- Task goal -
Take the data below and copy exactly the lines starting at the one with "m & \partial_h" and finishing at the one with "(Equivalently, eliminating the", both included.

- Data for analysis -

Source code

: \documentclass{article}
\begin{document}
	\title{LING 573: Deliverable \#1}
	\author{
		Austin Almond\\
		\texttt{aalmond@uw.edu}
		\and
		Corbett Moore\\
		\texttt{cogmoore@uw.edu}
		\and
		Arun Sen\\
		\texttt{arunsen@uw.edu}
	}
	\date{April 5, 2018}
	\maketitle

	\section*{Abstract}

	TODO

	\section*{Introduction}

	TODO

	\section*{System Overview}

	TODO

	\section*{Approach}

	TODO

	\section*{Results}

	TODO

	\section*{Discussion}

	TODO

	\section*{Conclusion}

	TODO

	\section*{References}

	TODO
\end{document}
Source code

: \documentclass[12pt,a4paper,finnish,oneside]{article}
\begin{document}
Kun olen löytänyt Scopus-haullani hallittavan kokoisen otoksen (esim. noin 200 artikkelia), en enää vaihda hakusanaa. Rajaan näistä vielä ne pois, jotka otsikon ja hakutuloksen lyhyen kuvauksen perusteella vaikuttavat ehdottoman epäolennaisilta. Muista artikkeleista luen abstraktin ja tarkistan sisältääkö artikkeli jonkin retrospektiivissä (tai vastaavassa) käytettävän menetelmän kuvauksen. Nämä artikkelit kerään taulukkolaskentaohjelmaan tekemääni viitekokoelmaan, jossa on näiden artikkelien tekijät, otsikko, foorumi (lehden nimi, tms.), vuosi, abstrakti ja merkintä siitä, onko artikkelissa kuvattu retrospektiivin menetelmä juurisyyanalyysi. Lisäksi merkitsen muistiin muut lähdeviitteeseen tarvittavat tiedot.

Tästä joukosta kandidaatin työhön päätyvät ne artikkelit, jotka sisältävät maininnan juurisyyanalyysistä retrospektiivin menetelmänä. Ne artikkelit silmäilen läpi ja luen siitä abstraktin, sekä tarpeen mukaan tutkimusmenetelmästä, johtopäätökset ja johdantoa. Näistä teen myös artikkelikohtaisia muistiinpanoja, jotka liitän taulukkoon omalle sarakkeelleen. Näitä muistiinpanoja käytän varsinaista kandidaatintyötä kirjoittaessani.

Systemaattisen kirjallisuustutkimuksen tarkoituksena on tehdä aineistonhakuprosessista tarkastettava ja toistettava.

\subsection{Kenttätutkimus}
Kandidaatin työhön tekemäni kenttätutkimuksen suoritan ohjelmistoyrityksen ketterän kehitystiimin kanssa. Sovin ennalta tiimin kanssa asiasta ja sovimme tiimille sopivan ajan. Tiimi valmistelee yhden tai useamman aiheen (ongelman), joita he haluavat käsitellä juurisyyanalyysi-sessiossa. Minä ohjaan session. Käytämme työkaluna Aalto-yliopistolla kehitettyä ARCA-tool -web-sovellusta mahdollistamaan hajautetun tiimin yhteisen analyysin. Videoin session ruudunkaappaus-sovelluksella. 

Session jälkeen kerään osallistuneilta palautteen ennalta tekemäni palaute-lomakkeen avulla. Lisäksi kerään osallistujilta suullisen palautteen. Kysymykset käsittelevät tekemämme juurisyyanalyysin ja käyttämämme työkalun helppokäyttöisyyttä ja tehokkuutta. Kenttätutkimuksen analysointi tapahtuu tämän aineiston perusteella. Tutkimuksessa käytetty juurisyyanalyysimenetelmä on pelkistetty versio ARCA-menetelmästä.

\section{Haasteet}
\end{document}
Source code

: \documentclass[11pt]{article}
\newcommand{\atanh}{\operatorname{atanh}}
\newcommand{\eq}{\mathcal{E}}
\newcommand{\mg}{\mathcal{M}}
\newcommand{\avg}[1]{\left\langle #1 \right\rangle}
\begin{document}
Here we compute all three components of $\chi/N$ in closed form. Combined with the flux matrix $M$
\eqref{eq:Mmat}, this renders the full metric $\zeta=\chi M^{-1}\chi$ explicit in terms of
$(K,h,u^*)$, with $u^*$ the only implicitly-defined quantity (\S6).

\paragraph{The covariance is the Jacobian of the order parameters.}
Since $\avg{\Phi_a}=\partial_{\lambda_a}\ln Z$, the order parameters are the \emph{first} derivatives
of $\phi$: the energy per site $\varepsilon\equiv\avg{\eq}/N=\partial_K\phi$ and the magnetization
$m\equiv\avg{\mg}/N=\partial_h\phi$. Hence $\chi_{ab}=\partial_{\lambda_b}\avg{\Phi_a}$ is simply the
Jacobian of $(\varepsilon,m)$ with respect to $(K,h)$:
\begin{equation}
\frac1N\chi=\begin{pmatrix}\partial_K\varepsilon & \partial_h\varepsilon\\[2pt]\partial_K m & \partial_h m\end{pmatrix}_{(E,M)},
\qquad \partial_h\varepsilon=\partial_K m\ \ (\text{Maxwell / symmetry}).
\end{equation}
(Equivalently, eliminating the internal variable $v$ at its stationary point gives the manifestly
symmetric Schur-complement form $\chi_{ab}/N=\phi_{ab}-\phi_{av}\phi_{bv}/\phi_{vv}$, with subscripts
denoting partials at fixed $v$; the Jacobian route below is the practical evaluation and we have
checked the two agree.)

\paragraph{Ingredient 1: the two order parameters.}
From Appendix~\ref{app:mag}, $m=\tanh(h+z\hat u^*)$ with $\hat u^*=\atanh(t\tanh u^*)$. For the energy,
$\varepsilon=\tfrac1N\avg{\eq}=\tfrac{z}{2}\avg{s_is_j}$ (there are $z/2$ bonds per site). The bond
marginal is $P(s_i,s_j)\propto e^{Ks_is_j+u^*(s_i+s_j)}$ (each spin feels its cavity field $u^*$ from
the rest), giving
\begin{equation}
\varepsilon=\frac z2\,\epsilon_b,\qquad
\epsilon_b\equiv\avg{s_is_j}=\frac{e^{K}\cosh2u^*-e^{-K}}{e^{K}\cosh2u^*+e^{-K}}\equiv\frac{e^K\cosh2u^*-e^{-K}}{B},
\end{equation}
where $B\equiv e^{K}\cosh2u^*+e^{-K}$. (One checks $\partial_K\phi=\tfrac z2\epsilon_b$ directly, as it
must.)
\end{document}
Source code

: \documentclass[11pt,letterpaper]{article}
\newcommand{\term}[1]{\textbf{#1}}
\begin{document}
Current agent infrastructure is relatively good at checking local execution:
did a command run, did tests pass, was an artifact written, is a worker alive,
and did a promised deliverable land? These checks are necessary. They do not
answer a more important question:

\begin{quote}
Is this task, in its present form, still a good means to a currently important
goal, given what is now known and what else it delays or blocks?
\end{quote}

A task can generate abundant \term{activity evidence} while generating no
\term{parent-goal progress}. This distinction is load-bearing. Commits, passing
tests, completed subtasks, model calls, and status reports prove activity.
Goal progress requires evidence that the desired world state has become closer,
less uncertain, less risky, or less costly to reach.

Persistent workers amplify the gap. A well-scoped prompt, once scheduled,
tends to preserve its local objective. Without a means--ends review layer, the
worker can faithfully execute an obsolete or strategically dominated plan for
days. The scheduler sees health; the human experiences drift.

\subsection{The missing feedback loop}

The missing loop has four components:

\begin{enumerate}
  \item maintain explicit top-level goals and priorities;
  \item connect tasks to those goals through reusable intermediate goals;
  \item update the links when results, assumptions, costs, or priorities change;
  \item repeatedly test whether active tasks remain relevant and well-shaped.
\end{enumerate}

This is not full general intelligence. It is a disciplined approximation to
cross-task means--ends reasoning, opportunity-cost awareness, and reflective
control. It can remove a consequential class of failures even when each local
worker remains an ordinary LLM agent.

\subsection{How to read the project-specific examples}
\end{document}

- Task result -
\frac1N\chi=\begin{pmatrix}\partial_K\varepsilon & \partial_h\varepsilon\\[2pt]\partial_K m & \partial_h m\end{pmatrix}_{(E,M)},
\qquad \partial_h\varepsilon=\partial_K m\ \ (\text{Maxwell / symmetry}).
\end{equation}
(Equivalently, eliminating the internal variable $v$ at its stationary point gives the manifestly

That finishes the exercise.